Mountain in Washington (state), United States

Blackbeard Peak, also spelled Black Beard Peak, is a 7,241-foot (2,207 m) mountain summit in the North Cascades in the U.S. state of Washington. It is located in the Okanogan–Wenatchee National Forest in Skagit County. It is situated northwest of Rainy Pass, southwest of Porcupine Peak, and southeast of Graybeard Peak. Its nearest higher neighbor is Repulse Peak, 1.06 mi to the west. Blackbeard Peak can be seen from the North Cascades Highway. Precipitation runoff from Blackbeard Peak drains into Granite Creek, a tributary of the Skagit River. Topographic relief is significant as the summit rises over 3000 ft above Granite Creek in one mile (1.6 km).

==Climate==
Most weather fronts originating in the Pacific Ocean travel northeast toward the Cascade Mountains. As fronts approach the North Cascades, they are forced upward by the peaks of the Cascade Range (orographic lift), causing them to drop their moisture in the form of rain or snowfall onto the Cascades.

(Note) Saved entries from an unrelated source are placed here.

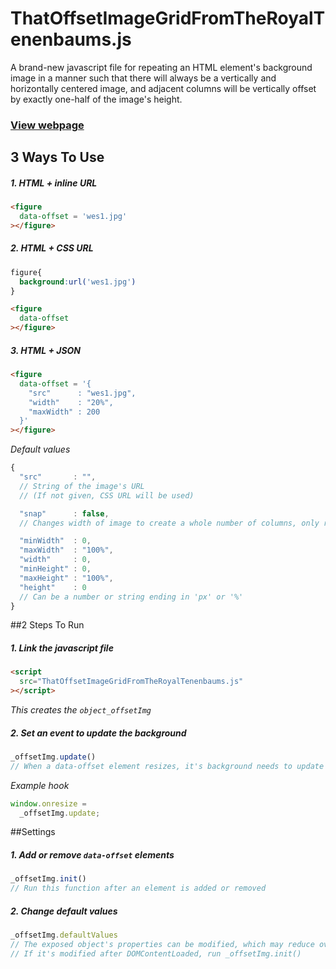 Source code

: # ThatOffsetImageGridFromTheRoyalTenenbaums.js

A brand-new javascript file for repeating an HTML element's background image in a manner such that there will always be a vertically and horizontally centered image, and adjacent columns will be vertically offset by exactly one-half of the image's height.

### [View webpage](http://tylerdeitz.co/ThatOffsetImageGridFromTheRoyalTenenbaums.js)

## 3 Ways To Use
##### 1. HTML + inline URL
```html
<figure
  data-offset = 'wes1.jpg'
></figure>
```
##### 2. HTML + CSS URL

```css
figure{
  background:url('wes1.jpg')
}
```
```html
<figure
  data-offset
></figure>
```
##### 3. HTML + JSON
```html
<figure
  data-offset = '{
    "src"      : "wes1.jpg",
    "width"    : "20%",
    "maxWidth" : 200
  }'
></figure>
```
*Default values*
```javascript
{
  "src"       : "",
  // String of the image's URL
  // (If not given, CSS URL will be used)

  "snap"      : false,
  // Changes width of image to create a whole number of columns, only respecting one min/max property

  "minWidth"  : 0,
  "maxWidth"  : "100%",
  "width"     : 0,
  "minHeight" : 0,
  "maxHeight" : "100%",
  "height"    : 0
  // Can be a number or string ending in 'px' or '%'
}
```

##2 Steps To Run
##### 1. Link the javascript file
```html
<script
  src="ThatOffsetImageGridFromTheRoyalTenenbaums.js"
></script>
```
*This creates the ```object_offsetImg```*
##### 2. Set an event to update the background
```javascript
_offsetImg.update()
// When a data-offset element resizes, it's background needs to update
```

*Example hook*
```javascript
window.onresize =
  _offsetImg.update;
```

##Settings
##### 1. Add or remove ```data-offset``` elements
```javascript
_offsetImg.init()
// Run this function after an element is added or removed
```

##### 2. Change default values
```javascript
_offsetImg.defaultValues
// The exposed object's properties can be modified, which may reduce overall markup in some situations
// If it's modified after DOMContentLoaded, run _offsetImg.init()
```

As a result, the west side of the North Cascades experiences high precipitation, especially during the winter months in the form of snowfall. Because of maritime influence, snow tends to be wet and heavy, resulting in high avalanche danger. During winter months, weather is usually cloudy, but due to high pressure systems over the Pacific Ocean that intensify during summer months, there is often little or no cloud cover during the summer.

==Geology==
The North Cascades features some of the most rugged topography in the Cascade Range with craggy peaks and ridges and deep glacial valleys. Geological events occurring many years ago created the diverse topography and drastic elevation changes over the Cascade Range leading to the various climate differences. These climate differences lead to vegetation variety defining the ecoregions in this area.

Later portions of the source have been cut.